Copy out precisely the line that holds "if n > 0: #Comprueba" and all the lines following it in the data, up to and including the last one, and no others.

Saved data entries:
● ● ● ●

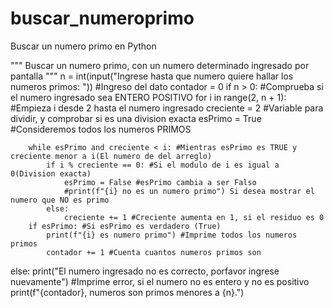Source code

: # buscar_numeroprimo
Buscar un numero primo en Python

"""
Buscar un numero primo, con un numero determinado ingresado por pantalla
"""
n = int(input("Ingrese hasta que numero quiere hallar los numeros primos: ")) #Ingreso del dato
contador = 0
if n > 0: #Comprueba si el numero ingresado sea ENTERO POSITIVO
    for i in range(2, n + 1): #Empieza i desde 2 hasta el numero ingresado
        creciente = 2 #Variable para dividir, y comprobar si es una division exacta
        esPrimo = True #Consideremos todos los numeros PRIMOS

        while esPrimo and creciente < i: #Mientras esPrimo es TRUE y creciente menor a i(El numero de del arreglo)
            if i % creciente == 0: #Si el modulo de i es igual a 0(Division exacta)
                esPrimo = False #esPrimo cambia a ser Falso
                #print(f"{i} no es un numero primo") Si desea mostrar el numero que NO es primo
            else:
                creciente += 1 #Creciente aumenta en 1, si el residuo es 0
        if esPrimo: #Si esPrimo es verdadero (True)
            print(f"{i} es numero primo") #Imprime todos los numeros primos
            contador += 1 #Cuenta cuantos numeros primos son
else:
    print("El numero ingresado no es correcto, porfavor ingrese nuevamente") #Imprime error, si el numero no es entero y no es positivo
    print(f"{contador}, numeros son primos menores a {n}.")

● ● ● ●

ANSWER BELOW:
if n > 0: #Comprueba si el numero ingresado sea ENTERO POSITIVO
    for i in range(2, n + 1): #Empieza i desde 2 hasta el numero ingresado
        creciente = 2 #Variable para dividir, y comprobar si es una division exacta
        esPrimo = True #Consideremos todos los numeros PRIMOS

        while esPrimo and creciente < i: #Mientras esPrimo es TRUE y creciente menor a i(El numero de del arreglo)
            if i % creciente == 0: #Si el modulo de i es igual a 0(Division exacta)
                esPrimo = False #esPrimo cambia a ser Falso
                #print(f"{i} no es un numero primo") Si desea mostrar el numero que NO es primo
            else:
                creciente += 1 #Creciente aumenta en 1, si el residuo es 0
        if esPrimo: #Si esPrimo es verdadero (True)
            print(f"{i} es numero primo") #Imprime todos los numeros primos
            contador += 1 #Cuenta cuantos numeros primos son
else:
    print("El numero ingresado no es correcto, porfavor ingrese nuevamente") #Imprime error, si el numero no es entero y no es positivo
    print(f"{contador}, numeros son primos menores a {n}.")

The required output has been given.